Slowing Down The Experience With Thoughtful Storytelling
A true content experience is really all about the story you’re trying to tell. But today’s buyers are not interested in product-centric messaging that talks about how amazing your company and/or product is, they want to know how your company is going to help them solve their pain points.
During her session at Conex, Ardath Albee, B2B Marketing Strategist and CEO of Marketing Interactions, discussed three key criteria that define an experience: consistency, story and takeaways.
“Whatever content you post on your channels needs to be relevant to your personas,” she said. “A story delivers experiences. Your hero (buyer) sets out to solve a problem but is confronted by a villain (obstacles/pain points) and finds a mentor (your company) to help them reach their goal.”
However, delivering that story and approaching conversion campaigns as an arm’s race is not the way to tackle it, according to Ann Handley, Chief Content Officer at MarketingProfs. During her presentation, she revealed that the smarter approach is to slow down and think strategically about what value you’re providing your prospects and customers.
“Seventy-three percent of marketers are producing more content than they did a year ago,” said Handley. “Yet, just 35% of us really know that the content we’re producing is effective and gaining customers and building relationships. Volume is not the key. We don’t need to produce more stuff … [we need to] be more strategic and thoughtful.”
Handley emphasized the need to simply slow down and question what you think you know about your prospects and customers. Instead of thinking, “We need a piece of content for _____,” marketers must focus on, “Our audience needs _____.”
Both Albee and Handley also shared the importance of shedding the “marketer voice.” Marketers often forget they’re talking to real people, so the jargon and business-speak can often turn people off.
“Marketers are perfectly engaging and normal in real life,” said Handley. “Then they go to write an email and they sound awkward and weird. We need to shed it. It’s so important now in this busy world. It’s a real opportunity to have a real connection.”
This is especially important to note when writing emails or sending email newsletters.

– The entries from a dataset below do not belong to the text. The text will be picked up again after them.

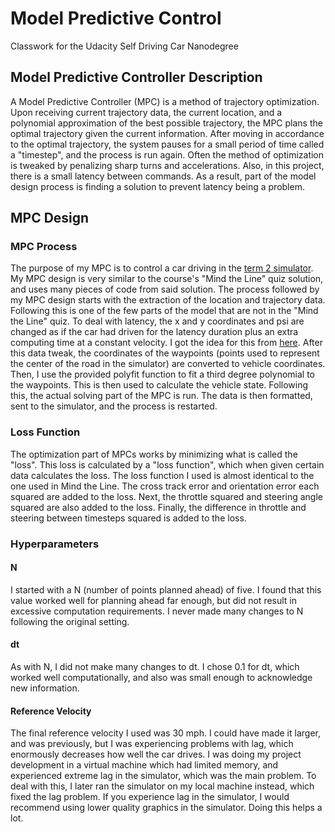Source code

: # Model Predictive Control
Classwork for the Udacity Self Driving Car Nanodegree

## Model Predictive Controller Description

A Model Predictive Controller (MPC) is a method of trajectory optimization. Upon receiving current trajectory data, the current location, and a polynomial approximation of the best possible trajectory, the MPC plans the optimal trajectory given the current information. After moving in accordance to the optimal trajectory, the system pauses for a small period of time called a "timestep", and the process is run again. Often the method of optimization is tweaked by penalizing sharp turns and accelerations. Also, in this project, there is a small latency between commands. As a result, part of the model design process is finding a solution to prevent latency being a problem.

## MPC Design

### MPC Process

The purpose of my MPC is to control a car driving in the [term 2 simulator](https://github.com/udacity/self-driving-car-sim).
My MPC design is very similar to the course's "Mind the Line" quiz solution, and uses many pieces of code from said solution. The process followed by my MPC design starts with the extraction of the location and trajectory data. Following this is one of the few parts of the model that are not in the "Mind the Line" quiz. To deal with latency, the x and y coordinates and psi are changed as if the car had driven for the latency duration plus an extra computing time at a constant velocity. I got the idea for this from [here](https://github.com/gardenermike/model-predictive-controller/blob/master/src/main.cpp). After this data tweak, the coordinates of the waypoints (points used to represent the center of the road in the simulator) are converted to vehicle coordinates. Then, I use the provided polyfit function to fit a third degree polynomial to the waypoints. This is then used to calculate the vehicle state. Following this, the actual solving part of the MPC is run. The data is then formatted, sent to the simulator, and the process is restarted.

### Loss Function

The optimization part of MPCs works by minimizing what is called the "loss". This loss is calculated by a "loss function", which when given certain data calculates the loss. The loss function I used is almost identical to the one used in Mind the Line. The cross track error and orientation error each squared are added to the loss. Next, the throttle squared and steering angle squared are also added to the loss. Finally, the difference in throttle and steering between timesteps squared is added to the loss.

### Hyperparameters

#### N

I started with a N (number of points planned ahead) of five. I found that this value worked well for planning ahead far enough, but did not result in excessive computation requirements. I never made many changes to N following the original setting.

#### dt

As with N, I did not make many changes to dt. I chose 0.1 for dt, which worked well computationally, and also was small enough to acknowledge new information.

#### Reference Velocity

The final reference velocity I used was 30 mph. I could have made it larger, and was previously, but I was experiencing problems with lag, which enormously decreases how well the car drives. I was doing my project development in a virtual machine which had limited memory, and experienced extreme lag in the simulator, which was the main problem. To deal with this, I later ran the simulator on my local machine instead, which fixed the lag problem. If you experience lag in the simulator, I would recommend using lower quality graphics in the simulator. Doing this helps a lot.
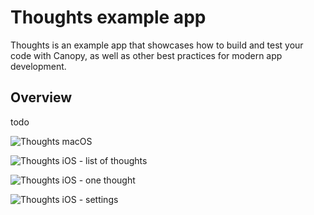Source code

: # Thoughts example app

Thoughts is an example app that showcases how to build and test your code with Canopy, as well as other best practices for modern app development.

## Overview

todo

![Thoughts macOS](thoughts-macos)

![Thoughts iOS - list of thoughts](thoughts-ios-list)

![Thoughts iOS - one thought](thoughts-ios-onethought)

![Thoughts iOS - settings](thoughts-ios-settings)
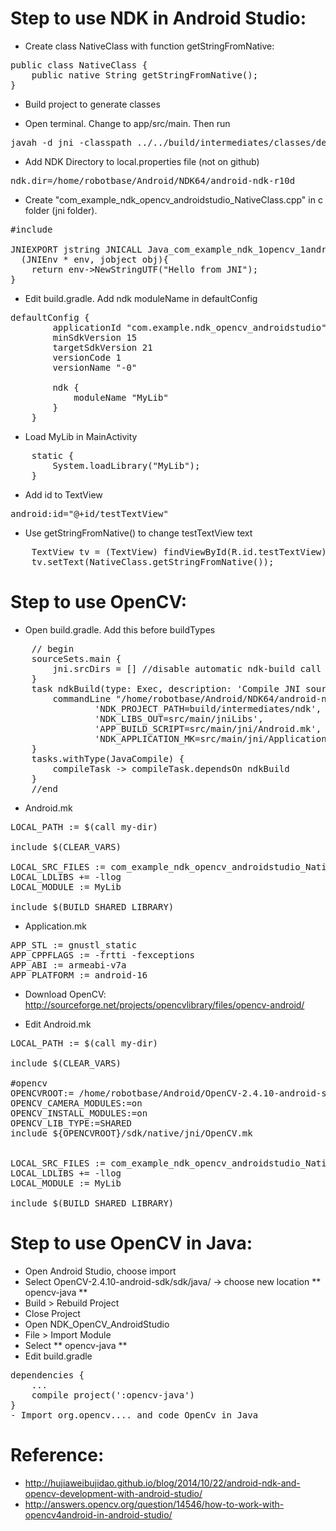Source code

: Step to use NDK in Android Studio:
==============

- Create class NativeClass with function getStringFromNative:

<pre>
public class NativeClass {
    public native String getStringFromNative();
}
</pre>

- Build project to generate classes

- Open terminal. Change to app/src/main. Then run

<pre>
javah -d jni -classpath ../../build/intermediates/classes/debug/ com.example.ndk_opencv_androidstudio.NativeClass
</pre>

- Add NDK Directory to local.properties file (not on github)

<pre>
ndk.dir=/home/robotbase/Android/NDK64/android-ndk-r10d
</pre>

- Create "com_example_ndk_opencv_androidstudio_NativeClass.cpp" in c folder (jni folder).

<pre>
#include <com_example_ndk_opencv_androidstudio_NativeClass.h>

JNIEXPORT jstring JNICALL Java_com_example_ndk_1opencv_1androidstudio_NativeClass_getStringFromNative
  (JNIEnv * env, jobject obj){
    return env->NewStringUTF("Hello from JNI");
}
</pre>

- Edit build.gradle. Add ndk moduleName in  defaultConfig 

<pre>
defaultConfig {
        applicationId "com.example.ndk_opencv_androidstudio"
        minSdkVersion 15
        targetSdkVersion 21
        versionCode 1
        versionName "-0"

        ndk {
            moduleName "MyLib"
        }
    }
</pre>

- Load MyLib in MainActivity

<pre>
    static {
        System.loadLibrary("MyLib");
    }
</pre>

- Add id to TextView

<pre>
android:id="@+id/testTextView"
</pre>

- Use getStringFromNative() to change testTextView text

<pre>
    TextView tv = (TextView) findViewById(R.id.testTextView);
    tv.setText(NativeClass.getStringFromNative());
</pre>


Step to use OpenCV:
==============

- Open build.gradle. Add this before buildTypes

<pre>
    // begin
    sourceSets.main {
        jni.srcDirs = [] //disable automatic ndk-build call
    }
    task ndkBuild(type: Exec, description: 'Compile JNI source via NDK') {
        commandLine "/home/robotbase/Android/NDK64/android-ndk-r10d/ndk-build",
                'NDK_PROJECT_PATH=build/intermediates/ndk',
                'NDK_LIBS_OUT=src/main/jniLibs',
                'APP_BUILD_SCRIPT=src/main/jni/Android.mk',
                'NDK_APPLICATION_MK=src/main/jni/Application.mk'
    }
    tasks.withType(JavaCompile) {
        compileTask -> compileTask.dependsOn ndkBuild
    }
    //end
</pre>

- Android.mk

<pre>
LOCAL_PATH := $(call my-dir)

include $(CLEAR_VARS)

LOCAL_SRC_FILES := com_example_ndk_opencv_androidstudio_NativeClass.cpp
LOCAL_LDLIBS += -llog
LOCAL_MODULE := MyLib

include $(BUILD_SHARED_LIBRARY)
</pre>
- Application.mk

<pre>
APP_STL := gnustl_static
APP_CPPFLAGS := -frtti -fexceptions
APP_ABI := armeabi-v7a
APP_PLATFORM := android-16
</pre>

- Download OpenCV: http://sourceforge.net/projects/opencvlibrary/files/opencv-android/

- Edit Android.mk

<pre>
LOCAL_PATH := $(call my-dir)

include $(CLEAR_VARS)

#opencv
OPENCVROOT:= /home/robotbase/Android/OpenCV-2.4.10-android-sdk
OPENCV_CAMERA_MODULES:=on
OPENCV_INSTALL_MODULES:=on
OPENCV_LIB_TYPE:=SHARED
include ${OPENCVROOT}/sdk/native/jni/OpenCV.mk


LOCAL_SRC_FILES := com_example_ndk_opencv_androidstudio_NativeClass.cpp
LOCAL_LDLIBS += -llog
LOCAL_MODULE := MyLib

include $(BUILD_SHARED_LIBRARY)
</pre>

Step to use OpenCV in Java:
==============

- Open Android Studio, choose import 
- Select OpenCV-2.4.10-android-sdk/sdk/java/ -> choose new location ** opencv-java **
- Build > Rebuild Project
- Close Project
- Open NDK_OpenCV_AndroidStudio
- File > Import Module
- Select ** opencv-java **
- Edit build.gradle

<pre>
dependencies {
	...
    compile project(':opencv-java')
}
- Import org.opencv.... and code OpenCv in Java
</pre>

Reference:
==============
- http://hujiaweibujidao.github.io/blog/2014/10/22/android-ndk-and-opencv-development-with-android-studio/
- http://answers.opencv.org/question/14546/how-to-work-with-opencv4android-in-android-studio/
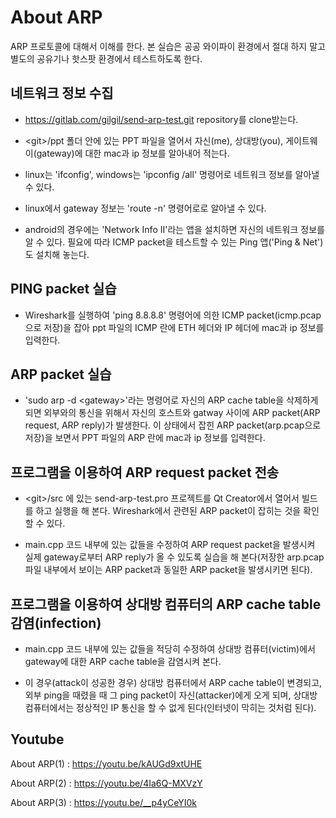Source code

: About ARP
===

ARP 프로토콜에 대해서 이해를 한다. 본 실습은 공공 와이파이 환경에서 절대 하지 말고 별도의 공유기나 핫스팟 환경에서 테스트하도록 한다.

## 네트워크 정보 수집

* https://gitlab.com/gilgil/send-arp-test.git repository를 clone받는다.

* \<git\>/ppt 폴더 안에 있는 PPT 파일을 열어서 자신(me), 상대방(you), 게이트웨이(gateway)에 대한 mac과 ip 정보를 알아내어 적는다.

* linux는 'ifconfig', windows는 'ipconfig /all' 명령어로 네트워크 정보를 알아낼 수 있다.

* linux에서 gateway 정보는 'route -n' 명령어로로 알아낼 수 있다.

* android의 경우에는 'Network Info II'라는 앱을 설치하면 자신의 네트워크 정보를 알 수 있다. 필요에 따라 ICMP packet을 테스트할 수 있는 Ping 앱('Ping & Net')도 설치해 놓는다.


## PING packet 실습

* Wireshark를 실행하여 'ping 8.8.8.8' 명령어에 의한 ICMP packet(icmp.pcap으로 저장)을 잡아 ppt 파일의 ICMP 란에 ETH 헤더와 IP 헤더에 mac과 ip 정보를 입력한다.

## ARP packet 실습

* 'sudo arp -d \<gateway\>'라는 명령어로 자신의 ARP cache table을 삭제하게 되면 외부와의 통신을 위해서 자신의 호스트와 gatway 사이에 ARP packet(ARP request, ARP reply)가 발생한다. 이 상태에서 잡힌 ARP packet(arp.pcap으로 저장)을 보면서 PPT 파일의 ARP 란에 mac과 ip 정보를 입력한다.

## 프로그램을 이용하여 ARP request packet 전송

* \<git\>/src 에 있는 send-arp-test.pro 프로젝트를 Qt Creator에서 열어서 빌드를 하고 실행을 해 본다. Wireshark에서 관련된 ARP packet이 잡히는 것을 확인할 수 있다.

* main.cpp 코드 내부에 있는 값들을 수정하여 ARP request packet을 발생시켜 실제 gateway로부터 ARP reply가 올 수 있도록 실습을 해 본다(저장한 arp.pcap 파일 내부에서 보이는 ARP packet과 동일한 ARP packet을 발생시키면 된다).

## 프로그램을 이용하여 상대방 컴퓨터의 ARP cache table 감염(infection)

* main.cpp 코드 내부에 있는 값들을 적당히 수정하여 상대방 컴퓨터(victim)에서 gateway에 대한 ARP cache table을 감염시켜 본다.

* 이 경우(attack이 성공한 경우) 상대방 컴퓨터에서 ARP cache table이 변경되고, 외부 ping을 때렸을 때 그 ping packet이 자신(attacker)에게 오게 되며, 상대방 컴퓨터에서는 정상적인 IP 통신을 할 수 없게 된다(인터넷이 막히는 것처럼 된다).

## Youtube
About ARP(1) : https://youtu.be/kAUGd9xtUHE

About ARP(2) : https://youtu.be/4Ia6Q-MXVzY

About ARP(3) : https://youtu.be/__p4yCeYI0k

“Ninety-two percent of marketers are using email,” said Handley. “There is a tendency in marketing to focus on the first part of the word ‘newsletter,’ because we have something we want to say. We think of email newsletters as a distribution strategy. Instead of thinking about it as a distribution strategy, focus on the ‘letter’ because the strongest email marketing programs don’t focus on the news, they focus on the letter.”
Renewing Old Content Is More Important Than Ever
As Uberflip’s Frisch noted during his keynote, content marketing has been mainly thought of as “creating content” instead of “creating, packaging and distributing content.” However, with so much new content coming down the pipe, marketers often forget about older content and how much they miss out on if they don’t simply refresh it.
During his session at Conex, Neil Patel, Co-Founder of Neil Patel Digital, argued that marketers spend too much time and money creating new content and not enough time updating their older content. Renewing and refreshing old content — and even promoting it months after publishing — is an easy way to gain more traffic, according to Patel.
“I write one blog post a week,” said Patel. “But I have a team of people who help me update my old content. We update roughly 90 blog posts a month. I get five million visitors because I fine-tune my existing content.”
Patel also noted that re-posting blog content on different channels, such as LinkedIn or Medium, and re-sharing old content also helps boost traffic. “Google doesn’t penalize for duplicate content,” he said. “You can share your old content over and over again, and a lot of time, you’ll get more love from when you shared it the first time.”